Die Vorliebe für roten Wein, nicht Rotwein, ist, wie ein geistreicher Beobachter mich versichert, bei der höheren und reichen Geistlichkeit ein charakteristisches Kennzeichen, dessen der Beobachter schon öfters sich bedient haben will, um in unserer heutigen Gesellschaft, wo jedermann sich gleicht, den Mann, den er suchte, herauszufinden. (Nun wird eine Anekdote von dem Jesuiten-Hofrat, dessen Ferse durch den Strumpf gekommen war, den Rat gab, »Roten« zu trinken, weil der »stopft«.) 

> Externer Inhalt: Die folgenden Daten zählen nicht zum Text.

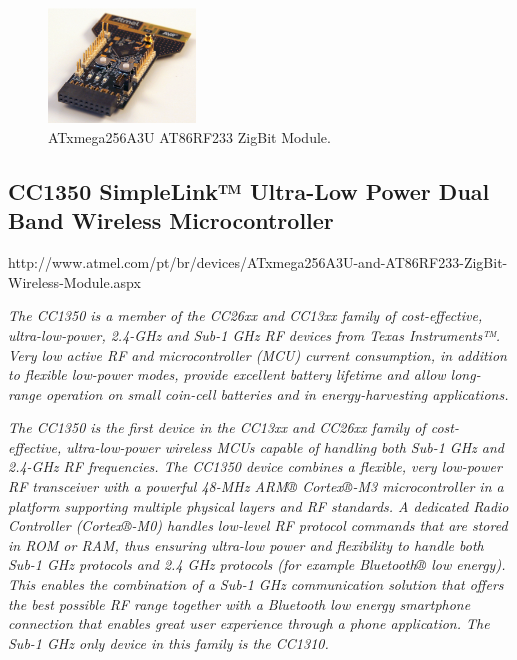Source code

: \begin{figure}[h!]
	\centering
	\includegraphics[width=0.35\textwidth,keepaspectratio]{figures/atxmega}
	\caption{ATxmega256A3U AT86RF233 ZigBit Module.}
	
\end{figure}


\subsection{CC1350 SimpleLink™ Ultra-Low Power Dual Band Wireless Microcontroller}

\begin{framed}
	
	http://www.atmel.com/pt/br/devices/ATxmega256A3U-and-AT86RF233-ZigBit-Wireless-Module.aspx
	
	\vspace{1em}
	\vspace{1em}
\small	
	\textit{The CC1350 is a member of the CC26xx and CC13xx family of cost-effective, ultra-low-power, 2.4-GHz and Sub-1 GHz RF devices from Texas Instruments™. Very low active RF and microcontroller (MCU) current consumption, in addition to flexible low-power modes, provide excellent battery lifetime and allow long-range operation on small coin-cell batteries and in energy-harvesting applications.}
		
		\textit{The CC1350 is the first device in the CC13xx and CC26xx family of cost-effective, ultra-low-power wireless MCUs capable of handling both Sub-1 GHz and 2.4-GHz RF frequencies. The CC1350 device combines a flexible, very low-power RF transceiver with a powerful 48-MHz ARM® Cortex®-M3 microcontroller in a platform supporting multiple physical layers and RF standards. A dedicated Radio Controller (Cortex®-M0) handles low-level RF protocol commands that are stored in ROM or RAM, thus ensuring ultra-low power and flexibility to handle both Sub-1 GHz protocols and 2.4 GHz protocols (for example Bluetooth® low energy). This enables the combination of a Sub-1 GHz communication solution that offers the best possible RF range together with a Bluetooth low energy smartphone connection that enables great user experience through a phone application. The Sub-1 GHz only device in this family is the CC1310.}
\end{framed}

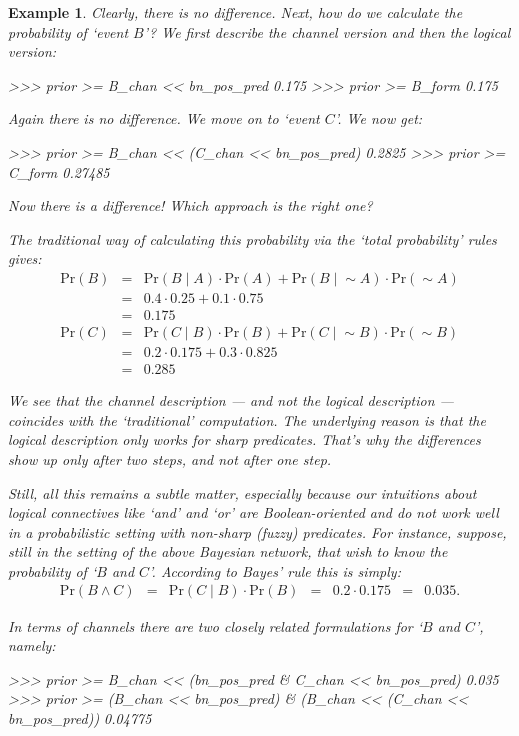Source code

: \documentclass[leqno]{tufte-book} %
\newtheorem{example}[theorem]{Example}
\newcommand{\ortho}{\mathop{\sim}}
\newcommand{\Prob}[1]{\mathrm{Pr}\left({#1}\right)}
\begin{document}
\begin{example}
\noindent Clearly, there is no difference. Next, how do we calculate
the probability of `event $B$'? We first describe the channel version
and then the logical version:
\begin{python}
>>> prior >= B_chan << bn_pos_pred
0.175
>>> prior >= B_form
0.175
\end{python}

\noindent Again there is no difference. We move on to `event $C$'. We
now get:
\begin{python}
>>> prior >= B_chan << (C_chan << bn_pos_pred)
0.2825
>>> prior >= C_form 
0.27485
\end{python}

\noindent Now there is a difference! Which approach is the right one?

The traditional way of calculating this probability via the `total
probability' rules gives:
$$\begin{array}{rcl}
\Prob{B}
& = &
\Prob{B\mid A}\cdot \Prob{A} + \Prob{B\mid \ortho{A}}\cdot \Prob{\ortho{A}}
\\
& = &
0.4 \cdot 0.25 + 0.1 \cdot 0.75
\\
&  = &
0.175
\\
\Prob{C}
& = &
\Prob{C\mid B}\cdot \Prob{B} + \Prob{C\mid \ortho{B}}\cdot\Prob{\ortho{B}}
\\
& = &
0.2 \cdot 0.175 + 0.3 \cdot 0.825
\\
& = &
0.285
\end{array}$$

\noindent We see that the channel description --- and not the logical
description --- coincides with the `traditional' computation. The
underlying reason is that the logical description only works for sharp
predicates. That's why the differences show up only after two steps,
and not after one step.

Still, all this remains a subtle matter, especially because our
intuitions about logical connectives like `and' and `or' are
Boolean-oriented and do not work well in a probabilistic setting with
non-sharp (fuzzy) predicates. For instance, suppose, still in the setting
of the above Bayesian network, that wish to know the probability
of `$B$ and $C$'. According to Bayes' rule this is simply:
$$\begin{array}{rcccccl}
\Prob{B \wedge C}
& = &
\Prob{C \mid B} \cdot \Prob{B}
& = &
0.2 \cdot 0.175
& = &
0.035.
\end{array}$$

\noindent In terms of channels there are two closely related
formulations for `$B$ and $C$', namely:
\begin{python}
>>> prior >= B_chan << (bn_pos_pred & C_chan << bn_pos_pred)
0.035
>>> prior >= (B_chan << bn_pos_pred) & (B_chan << (C_chan << bn_pos_pred))
0.04775
\end{python}


\end{example}
\end{document}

Zu Uess perlte, der da stopft, in der sämtlichen Tischgenossen Gläsern und das seine zum Munde erhebend, begann der Hausherr: »Ich nehme mir die Freiheit, auf die Gesundheit desjenigen zu trinken, welcher ist der auf seinen Schultern Treviratum tragende Atlas, spes patriae, salus aerarii, welcher in seiner Person zu Schanden macht den Spruch, in camera non est Christus, welcher nicht nur Hofrat ist und Kammer-Syndikus, sondern auch mein, des unwürdigen Zachäi leiblichen Vetter, als welche Verwandtschaft ich mir zur höchsten Ehre anrechnen tue, ob mir gleich, ich muß das bekennen, um deren Zusammenhang keine eigentliche Wissenschaft beiwohnet, dahero ich gehorsamst den hochuzverehrenden Herrn Vetter um eine Zurechtweisung, um eine Belehrung für eine mir zum Höchsten präjudizierliche Unwissenheit gebeten haben wollte. - »Kuriose Zumutung, kurioser Mann,« erwiderte der Kammerer-Syndikus, mehrmalen und bedenklich das volle Glas schwenkend, »wie heißt Ihr dann?«-»Dem Vetter aufzuwarten, Antonius Schwärt.« - »Und ich heiße Hermann Joseph Schunk, Schunk und Schwärt von einer Art.«

Vermerkt sei abschließend, daß Christan von Stramberg am 13. Oktober 1785 in Koblenz geboren wurde. Er starb daselbst am 20. Juli 1868. Bei seinem Tode lagen 34 Bände des Rheinischen Antiquarius vor, zwei davon waren nur noch zum Teil von ihm selbst verfaßt. Das ganze Werk ist eine Sammlung geschichtlicher, geographischer und volkskundlicher Stoffe, Anekdoten, Kuriositäten, persönlicher Erinnerungen und Anmerkungen in bunter Folge.